TO DO: Give each record below again, without a single difference.

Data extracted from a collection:

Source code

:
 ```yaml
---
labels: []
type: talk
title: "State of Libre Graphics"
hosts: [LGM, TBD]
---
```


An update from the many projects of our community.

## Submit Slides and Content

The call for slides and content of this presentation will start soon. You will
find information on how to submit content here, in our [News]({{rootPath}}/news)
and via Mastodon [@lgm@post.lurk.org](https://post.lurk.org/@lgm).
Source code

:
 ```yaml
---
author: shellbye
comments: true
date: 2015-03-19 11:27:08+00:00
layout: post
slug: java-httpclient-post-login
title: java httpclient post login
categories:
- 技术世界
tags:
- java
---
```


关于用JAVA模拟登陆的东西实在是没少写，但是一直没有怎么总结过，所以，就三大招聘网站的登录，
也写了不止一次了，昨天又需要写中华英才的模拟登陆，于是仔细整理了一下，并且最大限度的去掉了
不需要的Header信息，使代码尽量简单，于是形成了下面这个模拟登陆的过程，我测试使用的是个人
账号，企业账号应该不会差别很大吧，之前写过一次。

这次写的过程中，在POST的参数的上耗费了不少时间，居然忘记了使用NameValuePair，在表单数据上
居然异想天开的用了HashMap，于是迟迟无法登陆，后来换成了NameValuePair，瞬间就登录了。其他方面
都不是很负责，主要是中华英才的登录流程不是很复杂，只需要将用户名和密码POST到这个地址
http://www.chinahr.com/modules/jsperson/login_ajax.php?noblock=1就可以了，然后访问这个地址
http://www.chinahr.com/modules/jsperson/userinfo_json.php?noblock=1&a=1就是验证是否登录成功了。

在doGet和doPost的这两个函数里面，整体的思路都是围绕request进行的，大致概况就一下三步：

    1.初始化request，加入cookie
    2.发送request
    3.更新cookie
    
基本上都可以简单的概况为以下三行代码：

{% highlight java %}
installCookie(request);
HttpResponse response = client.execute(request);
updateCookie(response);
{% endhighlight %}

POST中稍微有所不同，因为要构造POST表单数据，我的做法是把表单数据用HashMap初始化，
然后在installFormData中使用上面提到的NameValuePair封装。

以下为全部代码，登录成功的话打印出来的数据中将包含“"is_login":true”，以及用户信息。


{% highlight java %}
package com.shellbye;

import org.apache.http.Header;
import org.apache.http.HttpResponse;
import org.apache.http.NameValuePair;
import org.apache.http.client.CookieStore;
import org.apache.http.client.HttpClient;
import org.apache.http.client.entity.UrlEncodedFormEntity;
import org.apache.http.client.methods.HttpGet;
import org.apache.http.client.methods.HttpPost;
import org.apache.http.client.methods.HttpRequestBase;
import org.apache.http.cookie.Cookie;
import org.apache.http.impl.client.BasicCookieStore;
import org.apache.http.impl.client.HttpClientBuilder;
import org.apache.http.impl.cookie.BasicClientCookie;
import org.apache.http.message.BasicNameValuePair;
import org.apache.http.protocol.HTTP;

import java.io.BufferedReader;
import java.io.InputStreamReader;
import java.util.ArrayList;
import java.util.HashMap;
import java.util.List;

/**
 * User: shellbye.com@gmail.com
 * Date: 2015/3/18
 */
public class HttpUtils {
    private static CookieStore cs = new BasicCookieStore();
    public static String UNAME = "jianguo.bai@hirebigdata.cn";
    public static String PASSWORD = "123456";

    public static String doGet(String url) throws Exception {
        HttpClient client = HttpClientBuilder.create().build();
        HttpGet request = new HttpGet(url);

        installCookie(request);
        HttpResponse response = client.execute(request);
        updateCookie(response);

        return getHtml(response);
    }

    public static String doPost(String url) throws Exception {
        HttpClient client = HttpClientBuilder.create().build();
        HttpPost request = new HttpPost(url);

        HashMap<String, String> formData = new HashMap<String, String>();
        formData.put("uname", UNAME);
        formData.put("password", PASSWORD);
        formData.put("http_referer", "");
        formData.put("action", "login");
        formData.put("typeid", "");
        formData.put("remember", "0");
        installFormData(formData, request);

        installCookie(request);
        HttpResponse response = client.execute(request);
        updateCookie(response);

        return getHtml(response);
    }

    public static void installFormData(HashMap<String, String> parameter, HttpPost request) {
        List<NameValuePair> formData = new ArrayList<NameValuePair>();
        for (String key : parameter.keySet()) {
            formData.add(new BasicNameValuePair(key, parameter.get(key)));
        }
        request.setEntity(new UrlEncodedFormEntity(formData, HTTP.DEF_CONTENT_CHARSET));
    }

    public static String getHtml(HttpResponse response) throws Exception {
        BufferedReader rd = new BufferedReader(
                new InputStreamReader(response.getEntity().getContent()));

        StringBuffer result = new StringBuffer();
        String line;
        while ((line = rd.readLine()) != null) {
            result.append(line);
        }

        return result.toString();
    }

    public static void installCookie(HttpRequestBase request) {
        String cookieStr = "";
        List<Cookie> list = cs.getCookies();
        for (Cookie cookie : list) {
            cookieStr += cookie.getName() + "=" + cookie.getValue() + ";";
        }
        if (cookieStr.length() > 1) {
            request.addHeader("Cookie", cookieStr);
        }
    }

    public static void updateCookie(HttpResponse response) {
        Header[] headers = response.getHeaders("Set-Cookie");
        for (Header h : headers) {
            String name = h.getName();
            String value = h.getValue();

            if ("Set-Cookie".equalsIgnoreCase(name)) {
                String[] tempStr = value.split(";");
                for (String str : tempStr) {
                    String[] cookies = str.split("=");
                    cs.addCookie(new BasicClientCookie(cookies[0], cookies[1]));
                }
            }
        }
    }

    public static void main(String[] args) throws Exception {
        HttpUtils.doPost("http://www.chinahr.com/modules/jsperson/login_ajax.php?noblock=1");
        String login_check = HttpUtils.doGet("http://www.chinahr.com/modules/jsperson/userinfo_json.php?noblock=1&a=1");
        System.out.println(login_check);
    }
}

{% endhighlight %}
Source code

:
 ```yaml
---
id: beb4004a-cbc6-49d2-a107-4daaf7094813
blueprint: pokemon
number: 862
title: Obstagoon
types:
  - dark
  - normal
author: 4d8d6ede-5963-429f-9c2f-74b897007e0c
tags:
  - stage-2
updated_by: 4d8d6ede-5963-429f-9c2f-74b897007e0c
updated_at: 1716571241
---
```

EXERCISE ANSWER:
Source code

:
 ```yaml
---
labels: []
type: talk
title: "State of Libre Graphics"
hosts: [LGM, TBD]
---
```


An update from the many projects of our community.

## Submit Slides and Content

The call for slides and content of this presentation will start soon. You will
find information on how to submit content here, in our [News]({{rootPath}}/news)
and via Mastodon [@lgm@post.lurk.org](https://post.lurk.org/@lgm).
Source code

:
 ```yaml
---
author: shellbye
comments: true
date: 2015-03-19 11:27:08+00:00
layout: post
slug: java-httpclient-post-login
title: java httpclient post login
categories:
- 技术世界
tags:
- java
---
```


关于用JAVA模拟登陆的东西实在是没少写，但是一直没有怎么总结过，所以，就三大招聘网站的登录，
也写了不止一次了，昨天又需要写中华英才的模拟登陆，于是仔细整理了一下，并且最大限度的去掉了
不需要的Header信息，使代码尽量简单，于是形成了下面这个模拟登陆的过程，我测试使用的是个人
账号，企业账号应该不会差别很大吧，之前写过一次。

这次写的过程中，在POST的参数的上耗费了不少时间，居然忘记了使用NameValuePair，在表单数据上
居然异想天开的用了HashMap，于是迟迟无法登陆，后来换成了NameValuePair，瞬间就登录了。其他方面
都不是很负责，主要是中华英才的登录流程不是很复杂，只需要将用户名和密码POST到这个地址
http://www.chinahr.com/modules/jsperson/login_ajax.php?noblock=1就可以了，然后访问这个地址
http://www.chinahr.com/modules/jsperson/userinfo_json.php?noblock=1&a=1就是验证是否登录成功了。

在doGet和doPost的这两个函数里面，整体的思路都是围绕request进行的，大致概况就一下三步：

    1.初始化request，加入cookie
    2.发送request
    3.更新cookie
    
基本上都可以简单的概况为以下三行代码：

{% highlight java %}
installCookie(request);
HttpResponse response = client.execute(request);
updateCookie(response);
{% endhighlight %}

POST中稍微有所不同，因为要构造POST表单数据，我的做法是把表单数据用HashMap初始化，
然后在installFormData中使用上面提到的NameValuePair封装。

以下为全部代码，登录成功的话打印出来的数据中将包含“"is_login":true”，以及用户信息。


{% highlight java %}
package com.shellbye;

import org.apache.http.Header;
import org.apache.http.HttpResponse;
import org.apache.http.NameValuePair;
import org.apache.http.client.CookieStore;
import org.apache.http.client.HttpClient;
import org.apache.http.client.entity.UrlEncodedFormEntity;
import org.apache.http.client.methods.HttpGet;
import org.apache.http.client.methods.HttpPost;
import org.apache.http.client.methods.HttpRequestBase;
import org.apache.http.cookie.Cookie;
import org.apache.http.impl.client.BasicCookieStore;
import org.apache.http.impl.client.HttpClientBuilder;
import org.apache.http.impl.cookie.BasicClientCookie;
import org.apache.http.message.BasicNameValuePair;
import org.apache.http.protocol.HTTP;

import java.io.BufferedReader;
import java.io.InputStreamReader;
import java.util.ArrayList;
import java.util.HashMap;
import java.util.List;

/**
 * User: shellbye.com@gmail.com
 * Date: 2015/3/18
 */
public class HttpUtils {
    private static CookieStore cs = new BasicCookieStore();
    public static String UNAME = "jianguo.bai@hirebigdata.cn";
    public static String PASSWORD = "123456";

    public static String doGet(String url) throws Exception {
        HttpClient client = HttpClientBuilder.create().build();
        HttpGet request = new HttpGet(url);

        installCookie(request);
        HttpResponse response = client.execute(request);
        updateCookie(response);

        return getHtml(response);
    }

    public static String doPost(String url) throws Exception {
        HttpClient client = HttpClientBuilder.create().build();
        HttpPost request = new HttpPost(url);

        HashMap<String, String> formData = new HashMap<String, String>();
        formData.put("uname", UNAME);
        formData.put("password", PASSWORD);
        formData.put("http_referer", "");
        formData.put("action", "login");
        formData.put("typeid", "");
        formData.put("remember", "0");
        installFormData(formData, request);

        installCookie(request);
        HttpResponse response = client.execute(request);
        updateCookie(response);

        return getHtml(response);
    }

    public static void installFormData(HashMap<String, String> parameter, HttpPost request) {
        List<NameValuePair> formData = new ArrayList<NameValuePair>();
        for (String key : parameter.keySet()) {
            formData.add(new BasicNameValuePair(key, parameter.get(key)));
        }
        request.setEntity(new UrlEncodedFormEntity(formData, HTTP.DEF_CONTENT_CHARSET));
    }

    public static String getHtml(HttpResponse response) throws Exception {
        BufferedReader rd = new BufferedReader(
                new InputStreamReader(response.getEntity().getContent()));

        StringBuffer result = new StringBuffer();
        String line;
        while ((line = rd.readLine()) != null) {
            result.append(line);
        }

        return result.toString();
    }

    public static void installCookie(HttpRequestBase request) {
        String cookieStr = "";
        List<Cookie> list = cs.getCookies();
        for (Cookie cookie : list) {
            cookieStr += cookie.getName() + "=" + cookie.getValue() + ";";
        }
        if (cookieStr.length() > 1) {
            request.addHeader("Cookie", cookieStr);
        }
    }

    public static void updateCookie(HttpResponse response) {
        Header[] headers = response.getHeaders("Set-Cookie");
        for (Header h : headers) {
            String name = h.getName();
            String value = h.getValue();

            if ("Set-Cookie".equalsIgnoreCase(name)) {
                String[] tempStr = value.split(";");
                for (String str : tempStr) {
                    String[] cookies = str.split("=");
                    cs.addCookie(new BasicClientCookie(cookies[0], cookies[1]));
                }
            }
        }
    }

    public static void main(String[] args) throws Exception {
        HttpUtils.doPost("http://www.chinahr.com/modules/jsperson/login_ajax.php?noblock=1");
        String login_check = HttpUtils.doGet("http://www.chinahr.com/modules/jsperson/userinfo_json.php?noblock=1&a=1");
        System.out.println(login_check);
    }
}

{% endhighlight %}
Source code

:
 ```yaml
---
id: beb4004a-cbc6-49d2-a107-4daaf7094813
blueprint: pokemon
number: 862
title: Obstagoon
types:
  - dark
  - normal
author: 4d8d6ede-5963-429f-9c2f-74b897007e0c
tags:
  - stage-2
updated_by: 4d8d6ede-5963-429f-9c2f-74b897007e0c
updated_at: 1716571241
---
```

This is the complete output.